The cases present a profound test of the Justices’ judgment.  The plaintiffs’ claims are rooted in the fact that these laws rest on an irrational and invidious hatred, enshrined in law.  On the other hand, that describes some moral judgments.  The Constitution does not forbid every inequality, and the people must correct some injustices (even some grave ones) themselves, legislatively.

The striking feature of these cases – not present in any others I have ever seen – is that that they would have been decided by the Justices’ predecessors one way and would be decided by the Justices’ successors another way.
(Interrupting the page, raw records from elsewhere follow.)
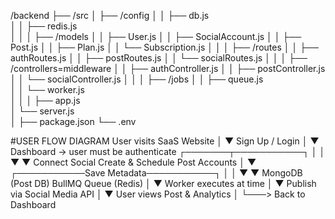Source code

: /backend
 ├── /src
 │    ├── /config
 │    │     ├── db.js           
 │    │     ├── redis.js        
 │    │
 │    ├── /models
 │    │     ├── User.js
 │    │     ├── SocialAccount.js
 │    │     ├── Post.js
 │    │     ├── Plan.js
 │    │     └── Subscription.js
 │    │
 │    ├── /routes
 │    │     ├── authRoutes.js
 │    │     ├── postRoutes.js
 │    │     └── socialRoutes.js
 │    │
 │    ├── /controllers=middleware
 │    │     ├── authController.js
 │    │     ├── postController.js
 │    │     └── socialController.js
 │    │
 │    ├── /jobs
 │    │     ├── queue.js        
 │    │     └── worker.js       
 │    │
 │    ├── app.js                
 │    └── server.js             
 │
 ├── package.json
 └── .env


#USER FLOW DIAGRAM 
User visits SaaS Website
           │
           ▼
      Sign Up / Login
           │
           ▼
        Dashboard -> user must be authenticate 
        ┌───────┬───────────┐
        │                   │
        ▼                   ▼
Connect Social          Create & Schedule Post
   Accounts                    │
                               ▼
             ┌───────────Save Metadata───────────┐
             │                                   │
             ▼                                   ▼
      MongoDB (Post DB)      BullMQ Queue (Redis)
                                     │
                                     ▼
                       Worker executes at time
                                     │
                                     ▼
                     Publish via Social Media API
                                     │
                                     ▼
                        User views Post & Analytics
                                     │
                                     └───> Back to Dashboard
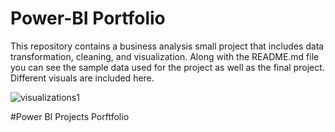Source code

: # Power-BI Portfolio
This repository contains a business analysis small project that includes data transformation, cleaning, and visualization. Along with the README.md file you can see the sample data used for the project as well as the final project. Different visuals are included here. 

![visualizations1](https://github.com/user-attachments/assets/31ba05be-15d9-48d0-a318-9c63702c6a61)


#Power BI Projects Porftfolio
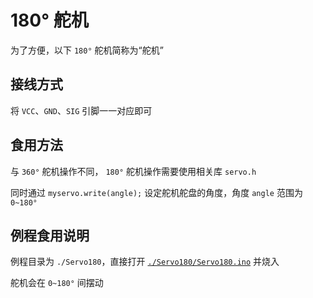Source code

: # 180° 舵机

为了方便，以下 `180°` 舵机简称为“舵机”

## 接线方式

将 `VCC`、`GND`、`SIG` 引脚一一对应即可

## 食用方法

与 `360°` 舵机操作不同， `180°` 舵机操作需要使用相关库 `servo.h`

同时通过 `myservo.write(angle);` 设定舵机舵盘的角度，角度 `angle` 范围为 `0~180°`

## 例程食用说明

例程目录为 `./Servo180`，直接打开 [`./Servo180/Servo180.ino`](./Servo180/Servo180.ino) 并烧入

舵机会在 `0~180°` 间摆动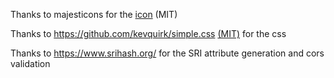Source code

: Thanks to majesticons for the [icon](
https://github.com/halfmage/majesticons/blob/main/solid/basket-2.svg) (MIT)

Thanks to https://github.com/kevquirk/simple.css [(MIT)](https://github.com/kevquirk/simple.css/commit/46a0b702f0d4a7a17afceb12dccef77e3e24a6b7) for the css

Thanks to https://www.srihash.org/ for the SRI attribute generation and cors validation
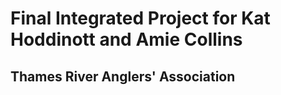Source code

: # Final Integrated Project for Kat Hoddinott and Amie Collins
## Thames River Anglers' Association 
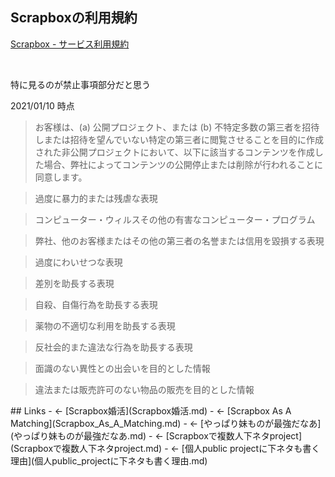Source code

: ## Scrapboxの利用規約
[Scrapbox - サービス利用規約](https://scrapbox.io/terms)

<br>

特に見るのが禁止事項部分だと思う

2021/01/10 時点

<blockquote>お客様は、(a) 公開プロジェクト、または (b) 不特定多数の第三者を招待しまたは招待を望んでいない特定の第三者に閲覧させることを目的に作成された非公開プロジェクトにおいて、以下に該当するコンテンツを作成した場合、弊社によってコンテンツの公開停止または削除が行われることに同意します。</blockquote>

<blockquote> </blockquote>

<blockquote>     過度に暴力的または残虐な表現</blockquote>

<blockquote>     コンピューター・ウィルスその他の有害なコンピューター・プログラム</blockquote>

<blockquote>     弊社、他のお客様またはその他の第三者の名誉または信用を毀損する表現</blockquote>

<blockquote>     過度にわいせつな表現</blockquote>

<blockquote>     差別を助長する表現</blockquote>

<blockquote>     自殺、自傷行為を助長する表現</blockquote>

<blockquote>     薬物の不適切な利用を助長する表現</blockquote>

<blockquote>     反社会的また違法な行為を助長する表現</blockquote>

<blockquote>     面識のない異性との出会いを目的とした情報</blockquote>

<blockquote>     違法または販売許可のない物品の販売を目的とした情報</blockquote>
## Links
- ← [Scrapbox婚活](Scrapbox婚活.md)
- ← [Scrapbox As A Matching](Scrapbox_As_A_Matching.md)
- ← [やっぱり妹ものが最強だなあ](やっぱり妹ものが最強だなあ.md)
- ← [Scrapboxで複数人下ネタproject](Scrapboxで複数人下ネタproject.md)
- ← [個人public projectに下ネタも書く理由](個人public_projectに下ネタも書く理由.md)

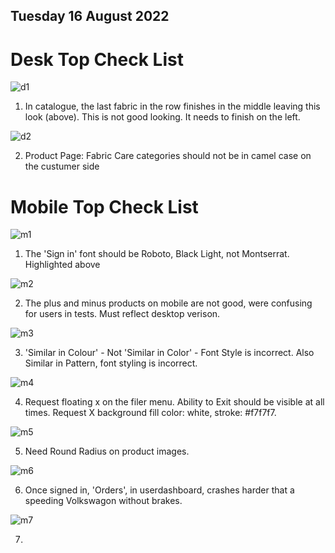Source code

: ## Tuesday 16 August 2022

# Desk Top Check List

![d1](https://res.cloudinary.com/ckellytv/image/upload/v1660670034/A1_mxfqh5.png)

1. In catalogue, the last fabric in the row finishes in the middle leaving this look (above). This is not good looking. It needs to finish on the left. 

![d2](https://res.cloudinary.com/ckellytv/image/upload/v1660726196/Screenshot_2022-08-17_at_10.49.37_lbuhvj.png)

2. Product Page: Fabric Care categories should not be in camel case on the custumer side

# Mobile Top Check List

![m1](https://res.cloudinary.com/chriskelly-it/image/upload/v1660727247/robotolight_kr8uvb.jpg)

1. The 'Sign in' font should be Roboto, Black Light, not Montserrat. Highlighted above

![m2](https://res.cloudinary.com/ckellytv/image/upload/v1660727001/Artboard_1_guvhyx.jpg)

2. The plus and minus products on mobile are not good, were confusing for users in tests. Must reflect desktop verison. 

![m3](https://res.cloudinary.com/chriskelly-it/image/upload/v1660732878/similarincolor_zfi6r8.jpg)

3. 'Similar in Colour' - Not 'Similar in Color' - Font Style is incorrect. Also Similar in Pattern, font styling is incorrect. 

![m4](https://res.cloudinary.com/chriskelly-it/image/upload/v1660732169/optimum_ihifrq.jpg)

4. Request floating x on the filer menu. Ability to Exit should be visible at all times.  Request X background fill color: white, stroke: #f7f7f7. 

![m5](https://res.cloudinary.com/chriskelly-it/image/upload/v1660732586/radius_epclli.jpg)

5. Need Round Radius on product images. 

![m6](https://res.cloudinary.com/chriskelly-it/image/upload/v1660733048/IMG_0317_idsiix.png)

6. Once signed in, 'Orders', in userdashboard, crashes harder that a speeding Volkswagon without brakes.

![m7]()

7. 
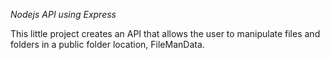 *Nodejs API using Express*

This little project creates an API that allows the user to manipulate files and folders in a public folder location, FileManData. 

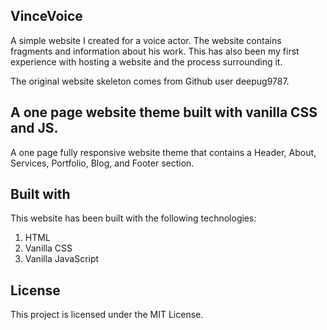 ## VinceVoice

A simple website I created for a voice actor. The website contains fragments and information about his work. 
This has also been my first experience with hosting a website and the process surrounding it.

The original website skeleton comes from Github user deepug9787.




## A one page website theme built with vanilla CSS and JS.

A one page fully responsive website theme that contains a Header, About, Services,
Portfolio, Blog, and Footer section.

## Built with

This website has been built with the following technologies:

1. HTML
2. Vanilla CSS
3. Vanilla JavaScript

## License

This project is licensed under the MIT License.
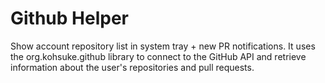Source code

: # Github Helper
Show account repository list in system tray + new PR notifications.
It uses the org.kohsuke.github library to connect to the GitHub API and retrieve information about the user's repositories and pull requests.
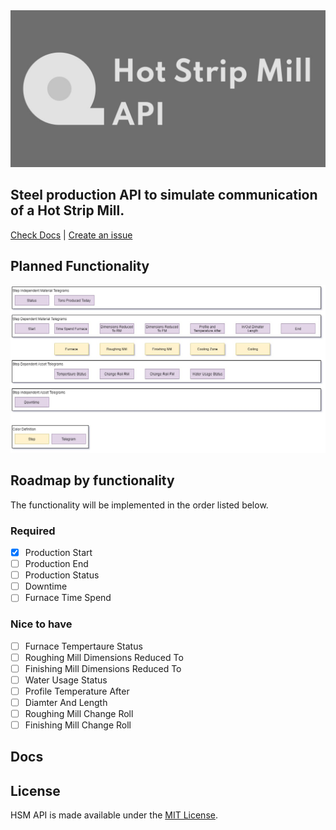 <img src="LOGO.JPG" alt="Logo" />

## Steel production API to simulate communication of a Hot Strip Mill.

[Check Docs](#docs) | [Create an issue](https://github.com/FirsovG/hsm-api/issues/new)

## Planned Functionality
<img src="STEPS_TELEGRAMS.JPG" alt="Planned Functionality" />

## Roadmap by functionality
The functionality will be implemented in the order listed below.
### Required
- [X] Production Start
- [ ] Production End
- [ ] Production Status
- [ ] Downtime
- [ ] Furnace Time Spend
### Nice to have
- [ ] Furnace Tempertaure Status
- [ ] Roughing Mill Dimensions Reduced To
- [ ] Finishing Mill Dimensions Reduced To
- [ ] Water Usage Status
- [ ] Profile Temperature After
- [ ] Diamter And Length
- [ ] Roughing Mill Change Roll
- [ ] Finishing Mill Change Roll
## Docs

## License
HSM API is made available under the [MIT License](https://github.com/FirsovG/hsm-api/blob/main/LICENSE).
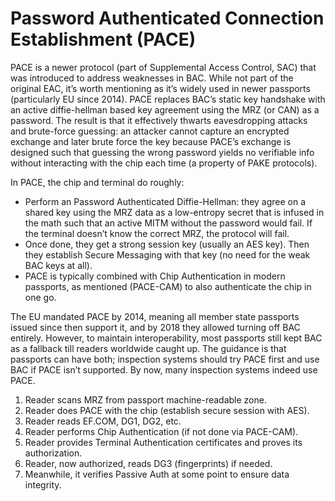 # Password Authenticated Connection Establishment (PACE)
PACE is a newer protocol (part of Supplemental Access Control, SAC) that was introduced to address weaknesses in BAC. While not part of the original EAC, it’s worth mentioning as it’s widely used in newer passports (particularly EU since 2014). PACE replaces BAC’s static key handshake with an active diffie-hellman based key agreement using the MRZ (or CAN) as a password. The result is that it effectively thwarts eavesdropping attacks and brute-force guessing: an attacker cannot capture an encrypted exchange and later brute force the key because PACE’s exchange is designed such that guessing the wrong password yields no verifiable info without interacting with the chip each time (a property of PAKE protocols).

In PACE, the chip and terminal do roughly:
- Perform an Password Authenticated Diffie-Hellman: they agree on a shared key using the MRZ data as a low-entropy secret that is infused in the math such that an active MITM without the password would fail. If the terminal doesn’t know the correct MRZ, the protocol will fail.
- Once done, they get a strong session key (usually an AES key). Then they establish Secure Messaging with that key (no need for the weak BAC keys at all).
- PACE is typically combined with Chip Authentication in modern passports, as mentioned (PACE-CAM) to also authenticate the chip in one go.

The EU mandated PACE by 2014, meaning all member state passports issued since then support it, and by 2018 they allowed turning off BAC entirely. However, to maintain interoperability, most passports still kept BAC as a fallback till readers worldwide caught up. The guidance is that passports can have both; inspection systems should try PACE first and use BAC if PACE isn’t supported. By now, many inspection systems indeed use PACE.

1. Reader scans MRZ from passport machine-readable zone.
1. Reader does PACE with the chip (establish secure session with AES).
1. Reader reads EF.COM, DG1, DG2, etc.
1. Reader performs Chip Authentication (if not done via PACE-CAM).
1. Reader provides Terminal Authentication certificates and proves its authorization.
1. Reader, now authorized, reads DG3 (fingerprints) if needed.
1. Meanwhile, it verifies Passive Auth at some point to ensure data integrity.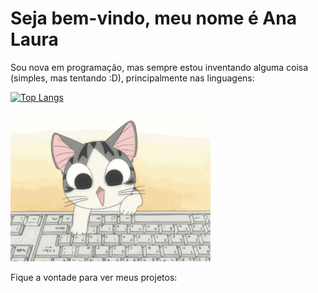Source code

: # Seja bem-vindo, meu nome é Ana Laura

Sou nova em programação, mas sempre estou inventando alguma coisa (simples, mas tentando :D), principalmente nas linguagens:

[![Top Langs](https://github-readme-stats.vercel.app/api/top-langs/?username=analauracoan)](https://github.com/anuraghazra/github-readme-stats)

![](gato_digitando.gif)

Fique a vontade para ver meus projetos:
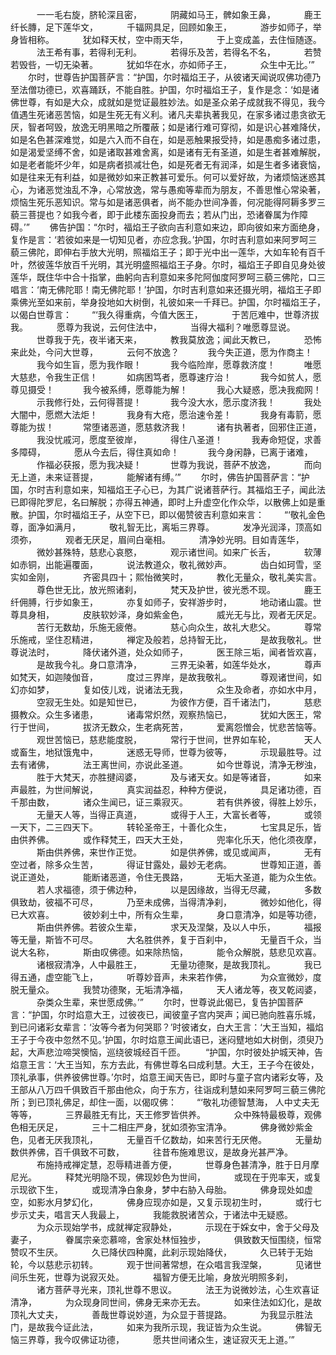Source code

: <!-- { "loadSidebar": true } -->
　　　一一毛右旋，脐轮深且密，
　　　阴藏如马王，髀如象王鼻，
　　　鹿王纤长膞，足下莲华文，
　　　千辐网具足，回顾如象王，
　　　游步如师子，举身皆相称。
　　　犹如释天杖，空中雨天华，
　　　于上变成盖，去住恒随逐。
　　　法王希有事，若得利无利。
　　　若得乐及苦，若得名不名，
　　　若赞若毁呰，一切无染著。
　　　犹如华在水，亦如师子王，
　　　众生中无比。’”
　　尔时，世尊告护国菩萨言：“护国，尔时福焰王子，从彼诸天闻说叹佛功德乃至法僧功德已，欢喜踊跃，不能自胜。护国，尔时福焰王子，复作是念：‘如是诸佛世尊，有如是大众，成就如是觉证最胜妙法。如是圣众弟子成就我不得见，我今值遇生死诸恶苦恼，如是生死无有义利。诸凡夫辈执著我见，在家多诸过患贪欲无厌，智者呵毁，放逸无明黑暗之所覆蔽；如是诸行难可穿彻，如是识心甚难降伏，如是名色甚深难觉，如是六入而不自在，如是恶触果报受持，如是愚痴多诸过患，如是渴爱坚缚不舍，如是诸取甚难舍离，如是诸有无有圣道，如是生者甚难解脱，如是老者能坏少年，如是病者损减壮色，如是死者无有润泽，如是生者多诸衰恼，如是往来无有利益，如是微妙如来正教甚可爱乐。何可以爱好故，为诸烦恼迷惑其心，为诸恶觉浊乱不净，心常放逸，常与愚痴等辈而为朋友，不善思惟心常染著，烦恼生死乐恶知识。常与如是诸恶俱者，尚不能办世间净善，何况能得阿耨多罗三藐三菩提也？如我今者，即于此楼东面投身而去；若从门出，恐诸眷属为作障碍。’”
　　佛告护国：“尔时，福焰王子欲向吉利意如来边，即向彼如来方面绝身，复作是言：‘若彼如来是一切知见者，亦应念我。’护国，尔时吉利意如来阿罗呵三藐三佛陀，即伸右手放大光明，照福焰王子；即于光中出一莲华，大如车轮有百千叶，然彼莲华放百千光明，其光明盛照福焰王子身。尔时，福焰王子即自见身处彼莲华，既住华中合十指掌，曲躬向吉利意如来多陀阿伽度阿罗呵三藐三佛陀，口三唱言：‘南无佛陀耶！南无佛陀耶！’护国，尔时吉利意如来还摄光明，福焰王子即乘佛光至如来前，举身投地如大树倒，礼彼如来一千拜已。护国，尔时福焰王子，以偈白世尊言：
　　“‘我久得重病，今值大医王，
　　　于苦厄难中，世尊济拔我。
　　　愿尊为我说，云何住法中，
　　　当得大福利？唯愿尊显说。
　　　世尊我于先，夜半诸天来，
　　　教我莫放逸；闻此天教已，
　　　恐怖来此处，今问大世尊，
　　　云何不放逸？
　　　我今失正道，愿为作商主！
　　　我今如生盲，愿为我作眼！
　　　我今临险岸，愿尊救济度！
　　　唯愿大慈悲，令我生正信！
　　　如病困笃者，愿尊速疗治！
　　　我今如贫人，愿尊见摄受！
　　　我今被系缚，愿尊能为解！
　　　我心大疑惑，愿决我痴网！
　　　示我修行处，云何得菩提！
　　　我今没大水，愿示度济我！
　　　我处大闇中，愿燃大法炬！
　　　我身有大疮，愿治速令差！
　　　我身有毒箭，愿尊能为拔！
　　　常堕诸恶道，愿慈救济我！
　　　诸有执著者，回邪住正道，
　　　我没忧戚河，愿度至彼岸，
　　　得住八圣道！
　　　我寿命短促，求善多障碍，
　　　愿从今去后，得住真如命！
　　　我今身闲静，已离于诸难，
　　　作福必获报，愿为我决疑！
　　　世尊为我说，菩萨不放逸，
　　　而向无上道，未来证菩提，
　　　能解诸有缚。’”
　　尔时，佛告护国菩萨言：“护国，尔时吉利意如来，知福焰王子心已，为其广说诸菩萨行。其福焰王子，闻此法已即得陀罗尼，名曰解脱；亦得五神通，即时上升虚空化作众华，以散佛上如是重散。护国，尔时福焰王子，从空下已，即以偈赞彼吉利意如来言：
　　“‘敬礼金色尊，面净如满月，
　　　敬礼智无比，离垢三界尊。
　　　发净光润泽，顶高如须弥，
　　　观者无厌足，眉间白毫相。
　　　清净妙光明。目如青莲华，
　　　微妙甚殊特，慈悲心哀愍，
　　　观示诸世间。如来广长舌，
　　　软薄如赤铜，出能遍覆面，
　　　说法教道众，敬礼微妙声。
　　　齿白如珂雪，坚实如金刚，
　　　齐密具四十；熙怡微笑时，
　　　教化无量众，敬礼美实言。
　　　尊色世无比，放光照诸刹，
　　　梵天及护世，彼光悉不现。
　　　鹿王纤佣膊，行步如象王，
　　　亦复如师子，安祥游步时，
　　　地动诸山震。世尊具身相，
　　　皮肤软妙泽，身如紫金色，
　　　威光无与比，观者无厌足。
　　　苦行无数劫，乐施无疲倦。
　　　慈心向众生，故礼大悲父。
　　　尊常乐施戒，坚住忍精进，
　　　禅定及般若，总持智无比，
　　　是故我敬礼。世尊说法时，
　　　降伏诸外道，处众如师子，
　　　医王除三垢，闻者皆欢喜，
　　　是故我今礼。身口意清净，
　　　三界无染著，如莲华处水，
　　　尊声如梵天，如迦陵伽音，
　　　度过三界岸，是故我敬礼。
　　　尊观诸世间，如幻亦如梦，
　　　复如伎儿戏，说诸法无我，
　　　众生及命者，亦如水中月，
　　　空寂无生处。如是知世已，
　　　为彼作方便，百千诸法门，
　　　慈悲摄教众。众生多诸患，
　　　诸毒常炽然，观察热恼已，
　　　犹如大医王，常行于世间，
　　　拔济无数众，生老病死苦，
　　　爱离怨憎会，忧悲苦恼等。
　　　观世苦恼已，慈悲能度脱，
　　　常行于世间，世界如车轮，
　　　天人或畜生，地狱饿鬼中，
　　　迷惑无导师，世尊为彼等，
　　　示现最胜导。过去有诸佛，
　　　法王离世间，亦说此圣道。
　　　如今世尊说，清净无秽浊，
　　　胜于大梵天，亦胜揵闼婆，
　　　及与诸天女。如是等诸音，
　　　如来声最胜，为世间解说，
　　　真实润益忍，种种方便说，
　　　具足诸功德，百千那由数，
　　　诸众生闻已，证三乘寂灭。
　　　若有供养彼，得胜上妙乐，
　　　无量天人等，当得正真道，
　　　或得于人王，大富长者等，
　　　或领一天下，二三四天下。
　　　转轮圣帝王，十善化众生，
　　　七宝具足乐，皆由供养佛。
　　　或作释梵王，四天大王处，
　　　兜率化乐天，他化须夜摩，
　　　斯由供养佛，来世作正觉。
　　　如是供养佛，或见或闻声，
　　　无有空过者，除多众生苦，
　　　得证甘露处，最妙无老病。
　　　世尊知正道，善说正道处，
　　　能断诸恶道，令住无畏路，
　　　无垢大圣道，能为众生依。
　　　若人求福德，须于佛边种，
　　　以是因缘故，当得无尽藏，
　　　多数俱致劫，彼福不可尽，
　　　乃至未成佛，当得清净刹，
　　　微妙如他化，得已大欢喜。
　　　彼妙刹土中，所有众生辈，
　　　身口意清净，如是等功德，
　　　斯由供养佛。若彼众生辈，
　　　求天及涅槃，及以人中乐，
　　　福报等无量，斯皆不可尽。
　　　大名胜供养，复于百刹中，
　　　无量百千众，当说大名称，
　　　斯由叹佛德。如来除热恼，
　　　能令众解脱，慈悲见欢喜。
　　　诸根寂清净，人中最胜王，
　　　无量功德聚，是故我顶礼。
　　　我已得五通，虚空能飞上，
　　　听尊妙音声，未来若作佛，
　　　为众宣微妙，度脱无量众。
　　　我赞功德聚，无垢清净福，
　　　天人诸龙等，夜叉乾闼婆，
　　　杂类众生辈，来世愿成佛。’”
　　尔时，世尊说此偈已，复告护国菩萨言：“护国，尔时焰意大王，过彼夜已，闻彼童子宫内哭声；闻已驰向胜喜乐城，到已问诸彩女辈言：‘汝等今者为何哭耶？’时彼诸女，白大王言：‘大王当知，福焰王子于今夜中忽然不见。’护国，尔时焰意王闻此语已，迷闷躄地如大树倒，须臾乃起，大声悲泣啼哭懊恼，巡绕彼城经百千匝。
　　“护国，尔时彼处护城天神，告焰意王言：‘大王当知，东方去此，有佛世尊名曰成利慧。大王，王子今在彼处，顶礼承事，供养彼佛世尊。’尔时，焰意王闻天告已，即时与童子宫内诸彩女等，及王部从八万四千俱致百千那由他众，向于东方，往诣成利慧如来阿罗呵三藐三佛陀所；到已顶礼佛足，却住一面，以偈叹佛：
　　“‘敬礼功德智慧海，
人中丈夫无等等，
　　　三界最胜无有比，天王修罗皆供养。
　　　众中殊特最极尊，观佛色相无厌足，
　　　三十二相庄严身，犹如须弥宝清净。
　　　佛身微妙紫金色，见者无厌我顶礼，
　　　无量百千亿数劫，如来苦行无厌倦。
　　　无量劫数供养佛，百千俱致不可数，
　　　往昔布施难思议，是故身光甚严净。
　　　布施持戒禅定慧，忍辱精进善方便，
　　　世尊身色甚清净，胜于日月摩尼光。
　　　释梵光明隐不现，佛现妙色为世间，
　　　或现在于兜率天，或复示现欲下生，
　　　或现清净白象身，梦中右胁入母胎。
　　　佛身现处如虚空，如影水月梦幻化，
　　　佛身应现亦如是，又复示现初生时，
　　　或行七步示丈夫，唱言天人我最上，
　　　我能救脱诸苦众，于诸法中无疑惑。
　　　为众示现始学书，成就禅定寂静处，
　　　示现在于婇女中，舍于父母及妻子，
　　　眷属宗亲恋慕啼，舍家处林恒独步，
　　　俱致数天恒围绕，恒常赞叹不生厌。
　　　久已降伏四种魔，此刹示现始降伏，
　　　久已转于无始轮，今以慈悲示初转。
　　　观于世间著常想，在众唱言我涅槃，
　　　见诸世间乐生死，世尊为说寂灭处。
　　　福智方便无比喻，身放光明照多刹，
　　　诸方菩萨寻光来，顶礼世尊不思议。
　　　法王为说微妙法，心生欢喜证清净，
　　　为众现身同世间，佛身无来亦无去。
　　　如来住法如幻化，是故顶礼大丈夫，
　　　善哉世尊说妙道，为众显于菩提路。
　　　为我显示胜法门，是故我今证此法，
　　　如来为我所示现，我证皆为众生说。
　　　佛智无恼三界尊，我今叹佛证功德，
　　　愿共世间诸众生，速证寂灭无上道。’”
The painful but sometimes unspoken truth is that seminal Supreme Court rulings sometimes reflect the era in which they were decided.  In 2012, it is ridiculous to believe that the government could ban inter-racial marriage.  But that was the law in much of the country for most of its history.  In fact, it was a serious argument, and there were a number of similar laws on the books, when the Court declared them unconstitutional in 1967 in Loving v. Virginia.  Society moved over the course of our history, and so did the Court’s understanding of the Constitution.

Here, the argument that the Framers of the Constitution would have recognized constitutional rights related to same-sex marriage is silly.  In fact, the claims of same-sex marriage advocates were hopeless in this Court – both because of its conservativism but also because of social attitudes – as recently as five years ago.

But the arc of history tilts towards equality and justice, and our society is rapidly but unevenly coming to the judgment that same-sex marriage is just and right.  The claims presented by this case would just as inevitably prevail (probably by a wide margin) in the Supreme Court twenty years from now.  By then, it will be broadly (if not uniformly) accepted that discrimination against homosexuals related to marriage is invidious and irrational.  Our attitudes are shifting that fast.

Our country and societies around the world will read the Justices’ decision(s) not principally as a legal document but instead as a statement by a wise body about whether same-sex marriages are morally right or wrong.  The issues are that profound and fraught; they in a sense seem to transcend “law.”  Given the inevitability of same-sex marriage, if the Court rules against those claiming a right to have such unions recognized, it will later be judged to be “on the wrong side of history.”

But the verdict of history cannot decide the legal questions presented by these cases.  The cases arrive today, in this moment, before our cultural transition has completed.  In a sense, it is a shame that there is such pressure to hear the cases now; the judgment for the rest of the nation’s history would certainly favor these claims.  But if they do decide to grant review, the Justices cannot merely choose to embrace the past or the future.  They will have to make a judgment now.